Analysis of problems caused by MySQL proofreading rules

Source: Internet
Author: User

The problem is as follows:
A test table. The character set uses latin1.
Select to_id from test where to_id = 'cn elephant _ Wang ';
+ --------------- +
| To_id |
+ --------------- +
| CN Tao _ Tao |
| CN xiang_wang |
+ --------------- +
2 rows in SET (0.00 Sec)

The data of CN elephant King was retrieved.

This is obviously not allowed.

view their encoding:
(root @ im_offlog1a :) [test]> select hex ('cn Tao _ tao ');
+ ---------------- +
| hex ('cn Tao _ tao ') |
+ -------------- +
| 636eccd55fccd5 |
+ ---------------- +
1 row in SET (0.00 Sec)
(root @ im_offlog1a :) [test]> select hex ('cn elephant _ Wang ');
+ ---------------- +
| hex ('cn elephant _ Wang ') |
+ -------------- +
| 636ecff35fcdf5 |
+ ---------------- +
1 row in SET (0.00 Sec)
Encoding is indeed different, but why does MySQL think these two records are the same?
at the beginning, we located the problem caused by collation.
show variables view
| collation_connection | latin1_swedish_ci
| collation_database | latin1_swedish_ci
| collation_server | latin1_swedish_ci

Manually change these parameters to latin1_bin, and the result is the same. This is really strange.
Here we will first explain the naming rules for MySQL collation:
They start with their relevant Character Set names, usually include a language name, and end with _ Ci (Case Insensitive), _ CS (case sensitive), or _ Bin (Binary)
For example, the Latin1 character set has the following correction rules:
Proofread Rule Meaning
Latin1_german1_ci Germany din-1
Latin1_swedish_ci Sweden/Finland
Latin1_danish_ci Denmark/Norway
Latin1_german2_ci Germany din-2
Latin1_bin complies with Latin1 encoding binary
Latin1_general_ci multi-language (Western Europe)
Latin1_general_cs multi-language (Western Europe ISO), case sensitive
Latin?spanish_ci modern Spain

Finally, we recreate the table and manually specify the table-level collation as latin1_bin.
This problem is solved.

The problem arises again. Why does it not take effect when I manually test latinrelease bin?
MySQL used to select the table Character Set and proofreading rules as follows:
If character set X and collate y are specified, character set X and collate y are used.
If the character set X is specified but the Collate y is not specified, the character set X and character set X are used as the default proofreading rules.
Otherwise, the server Character Set and server verification rules are used.
The character set is specified during table creation, so it always adopts the corresponding default proofreading rules.

Of course, we do not need to recreate the table. We only need to alter table db_allot convert to Character Set Latin1 collate latin1_bin to convert the table.
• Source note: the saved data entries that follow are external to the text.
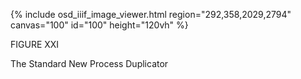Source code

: {% include osd_iiif_image_viewer.html region="292,358,2029,2794" canvas="100" id="100" height="120vh" %}

FIGURE XXI

The Standard New Process Duplicator 
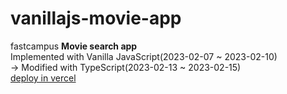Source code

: # vanillajs-movie-app
fastcampus <b>Movie search app</b><br /> 
Implemented with Vanilla JavaScript(2023-02-07 ~ 2023-02-10)<br/> 
-> Modified with TypeScript(2023-02-13 ~ 2023-02-15)<br/>
[deploy in vercel](https://vanillajs-movie-app-kappa.vercel.app/)
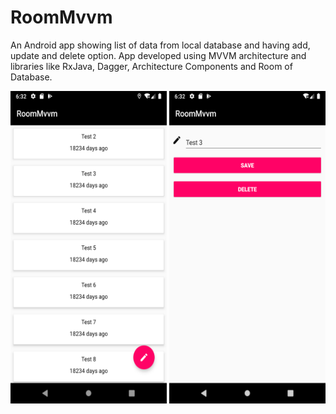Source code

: # RoomMvvm
An Android app showing list of data from local database and having add, update and delete option. App developed using MVVM architecture and libraries like RxJava, Dagger, Architecture Components and Room of Database.

<img src="https://raw.githubusercontent.com/anandwana001/RoomMvvm/master/Screenshot/main_screen.png" width="250" height="500"/>

<img src="https://raw.githubusercontent.com/anandwana001/RoomMvvm/master/Screenshot/edit_screen.png" width="250" height="500"/>
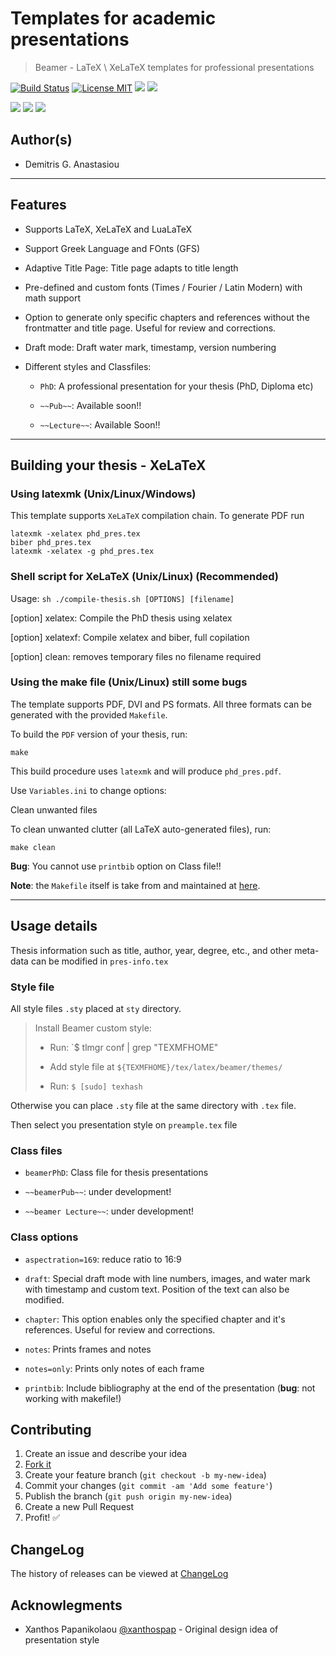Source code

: Templates for academic presentations
======================

> Beamer - LaTeX \ XeLaTeX templates for professional presentations

[![Build Status](https://api.travis-ci.org/demanasta/pres-templates.svg)](https://travis-ci.org/demanasta/pres-templates)
[![License MIT](http://img.shields.io/badge/license-MIT-brightgreen.svg)](LICENCE)
[![](https://img.shields.io/github/release/demanasta/pres-templates.svg)](https://github.com/demanasta/pres-templates/releases/latest)
[![](https://img.shields.io/github/tag/demanasta/pres-templates.svg)](https://github.com/demanasta/pres-templates/tags)

[![](https://img.shields.io/github/stars/demanasta/pres-templates.svg)](https://github.com/demanasta/pres-templates/stargazers)
[![](https://img.shields.io/github/forks/demanasta/pres-templates.svg)](https://github.com/demanasta/pres-templates/network)
[![](https://img.shields.io/github/issues/demanasta/pres-templates.svg)](https://github.com/demanasta/pres-templates/issues)


## Author(s)
*   Demitris G. Anastasiou	

--------------------------------------------------------------------------------
## Features

* Supports LaTeX, XeLaTeX and LuaLaTeX

* Support Greek Language and FOnts (GFS)

* Adaptive Title Page: Title page adapts to title length

* Pre-defined and custom fonts (Times / Fourier / Latin Modern) with math support

* Option to generate only specific chapters and references without the frontmatter and title page. Useful for review and corrections.

* Draft mode: Draft water mark, timestamp, version numbering
 
* Different styles and Classfiles:
    * `PhD`: A professional presentation for your thesis (PhD, Diploma etc)

    * `~~Pub~~`:  Available soon!!
    
    * `~~Lecture~~`: Available Soon!!

--------------------------------------------------------------------------------

## Building your thesis - XeLaTeX
### Using latexmk (Unix/Linux/Windows)

This template supports `XeLaTeX` compilation chain. To generate  PDF run

    latexmk -xelatex phd_pres.tex
    biber phd_pres.tex
    latexmk -xelatex -g phd_pres.tex
    
### Shell script for XeLaTeX (Unix/Linux) (Recommended)

Usage: `sh ./compile-thesis.sh [OPTIONS] [filename]`

[option]  xelatex: Compile the PhD thesis using xelatex

[option]  xelatexf: Compile xelatex and biber, full copilation

[option]  clean: removes temporary files no filename required

### Using the make file (Unix/Linux)  still some bugs

The template supports PDF, DVI and PS formats. All three formats can be generated
with the provided `Makefile`.

To build the `PDF` version of your thesis, run:

    make


This build procedure uses `latexmk` and will produce `phd_pres.pdf`.

Use `Variables.ini` to change options:

Clean unwanted files

To clean unwanted clutter (all LaTeX auto-generated files), run:

    make clean

__Bug__: You cannot use `printbib` option on Class file!! 

__Note__: the `Makefile` itself is take from and maintained at
[here](http://code.google.com/p/latex-makefile/).
 
-------------------------------------------------------------------------------

## Usage details

Thesis information such as title, author, year, degree, etc., and other meta-data can be modified in `pres-info.tex`

### Style file
All style files `.sty` placed at `sty` directory.
> Install Beamer custom style:
> 
> * Run: `$ tlmgr conf | grep "TEXMFHOME"
> 
> * Add style file at `${TEXMFHOME}/tex/latex/beamer/themes/`
> 
> * Run: `$ [sudo] texhash`

Otherwise you can place `.sty` file at the same directory with `.tex` file.

Then select you presentation style on `preample.tex` file
 
### Class files

* `beamerPhD`: Class file for thesis presentations

* `~~beamerPub~~`: under development!

* `~~beamer Lecture~~`: under development!

### Class options

* `aspectration=169`: reduce ratio to 16:9

* `draft`: Special draft mode with line numbers, images, and water mark with timestamp and custom text. Position of the text can also be modified.

* `chapter`: This option enables only the specified chapter and it's references. Useful for review and corrections.

* `notes`: Prints frames and notes 

* `notes=only`: Prints only notes of each frame

* `printbib`: Include bibliography at the end of the presentation (__bug__: not working with makefile!)

## Contributing

1. Create an issue and describe your idea
2. [Fork it](https://github.com/demanasta/pres-templates/network#fork-destination-box)
3. Create your feature branch (`git checkout -b my-new-idea`)
4. Commit your changes (`git commit -am 'Add some feature'`)
5. Publish the branch (`git push origin my-new-idea`)
6. Create a new Pull Request
7. Profit! :white_check_mark:

## ChangeLog

The history of releases can be viewed at [ChangeLog](ChangeLog.md)

## Acknowlegments

* Xanthos Papanikolaou [@xanthospap](https://github.com/xanthospap) - Original design idea of presentation style 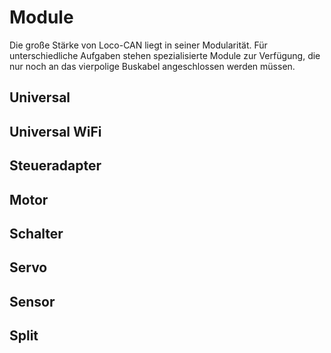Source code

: # Module

Die große Stärke von Loco-CAN liegt in seiner Modularität. Für unterschiedliche Aufgaben stehen spezialisierte Module zur Verfügung, die nur noch an das vierpolige Buskabel angeschlossen werden müssen.

## Universal

## Universal WiFi

## Steueradapter

## Motor

## Schalter

## Servo

## Sensor

## Split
In addition, we recommend that collation use the bin-type proofreading rules corresponding to the character set to avoid errors.

Contact Us

The content source of this page is from Internet, which doesn't represent Alibaba Cloud's opinion; products and services mentioned on that page don't have any relationship with Alibaba Cloud. If the content of the page makes you feel confusing, please write us an email, we will handle the problem within 5 days after receiving your email.

If you find any instances of plagiarism from the community, please send an email to: info-contact@alibabacloud.com and provide relevant evidence. A staff member will contact you within 5 working days.
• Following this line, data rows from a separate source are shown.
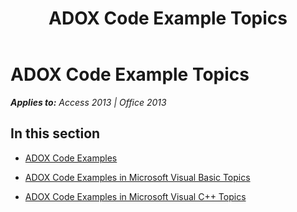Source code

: ﻿---
title: ADOX Code Example Topics
TOCTitle: ADOX Code Examples
ms:assetid: ef8cc893-0484-4425-851d-0d65272fda99
ms:mtpsurl: https://msdn.microsoft.com/en-us/library/JJ250216(v=office.15)
ms:contentKeyID: 48548586
ms.date: 09/18/2015
mtps_version: v=office.15
---

# ADOX Code Example Topics


_**Applies to:** Access 2013 | Office 2013_

## In this section

  - [ADOX Code Examples](adox-code-examples.md)

  - [ADOX Code Examples in Microsoft Visual Basic Topics](adox-code-examples-in-microsoft-visual-basic-topics.md)

  - [ADOX Code Examples in Microsoft Visual C++ Topics](adox-code-examples-in-microsoft-visual-c-topics.md)

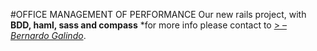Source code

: #OFFICE MANAGEMENT OF PERFORMANCE
  Our new rails project, with **BDD, haml, sass and compass**
*for more info please contact to 
  [> – *Bernardo Galindo*](https://github.com/bernardogalindo).
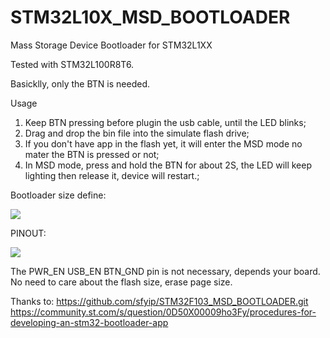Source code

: # STM32L10X_MSD_BOOTLOADER
Mass Storage Device Bootloader for STM32L1XX

Tested with STM32L100R8T6.

Basicklly, only the BTN is needed.


Usage
1. Keep BTN pressing before plugin the usb cable, until the LED blinks;
2. Drag and drop the bin file into the simulate flash drive;
3. If you don't have app in the flash yet, it will enter the MSD mode no mater the BTN is pressed or not;
4. In MSD mode, press and hold the BTN for about 2S, the LED will keep lighting then release it, device will restart.;


Bootloader size define:

![](https://github.com/lingex/STM32L10X_MSD_BOOTLOADER/blob/master/bl%20size.png)


PINOUT:

![](https://github.com/lingex/STM32L10X_MSD_BOOTLOADER/blob/master/PINOUT.png)

The PWR_EN USB_EN BTN_GND pin is not necessary, depends your board.
No need to care about the flash size, erase page size.



Thanks to:
https://github.com/sfyip/STM32F103_MSD_BOOTLOADER.git
https://community.st.com/s/question/0D50X00009ho3Fy/procedures-for-developing-an-stm32-bootloader-app
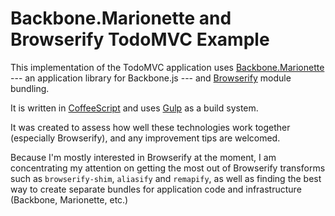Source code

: # Backbone.Marionette and Browserify TodoMVC Example

This implementation of the TodoMVC application uses [Backbone.Marionette](http://marionettejs.com/) --- an application library for Backbone.js --- and [Browserify](http://browserify.org/) module bundling.

It is written in [CoffeeScript](http://coffeescript.org/) and uses [Gulp](http://gulpjs.com/) as a build system.

It was created to assess how well these technologies work together (especially Browserify), and any improvement tips are welcomed.

Because I'm mostly interested in Browserify at the moment, I am concentrating my attention on getting the most out of Browserify transforms such as `browserify-shim`, `aliasify` and `remapify`, as well as finding the best way to create separate bundles for application code and infrastructure (Backbone, Marionette, etc.)
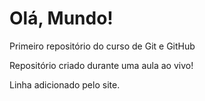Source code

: # Olá, Mundo!
 Primeiro repositório do curso de Git e GitHub

 Repositório criado durante uma aula ao vivo!
 
 Linha adicionado pelo site.
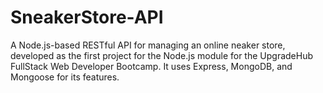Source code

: # SneakerStore-API
A Node.js-based RESTful API for managing an online neaker store, developed as the first project for the Node.js module for the UpgradeHub FullStack Web Developer Bootcamp. It uses Express, MongoDB, and Mongoose for its features.
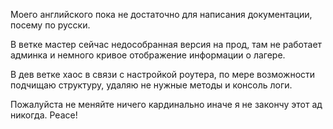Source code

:Моего английского пока не достаточно для написания документации, посему по русски.

В ветке мастер сейчас недособранная версия на прод, там не работает админка и немного кривое отображение информации о лагере.

В дев ветке хаос в связи с настройкой роутера, по мере возможности подчищаю структуру, удаляю не нужные методы и консоль логи.

Пожалуйста не меняйте ничего кардинально иначе я не закончу этот ад никогда. Peace! 
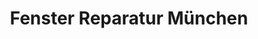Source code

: ---
  title: Fenster Reparatur München
  image_link: https://www.fensterreparaturmuenchen.de/wp-content/uploads/2020/04/fensterreparaturmuenchen.de_-scaled.jpg
  page_link: https://www.fensterreparaturmuenchen.de/
---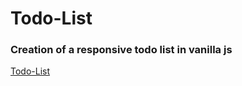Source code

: # Todo-List

### Creation of a responsive todo list in vanilla js

[Todo-List](https://gyumao.github.io/Todo-List/.)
A Free Trial That Lets You Build Big!

Start building with 50+ products and up to 12 months usage for Elastic Compute Service

  • Sales Support

    1 on 1 presale consultation

  • After-Sales Support

    24/7 Technical Support 6 Free Tickets per Quarter Faster Response

  • Alibaba Cloud offers highly flexible support services tailored to meet your exact needs.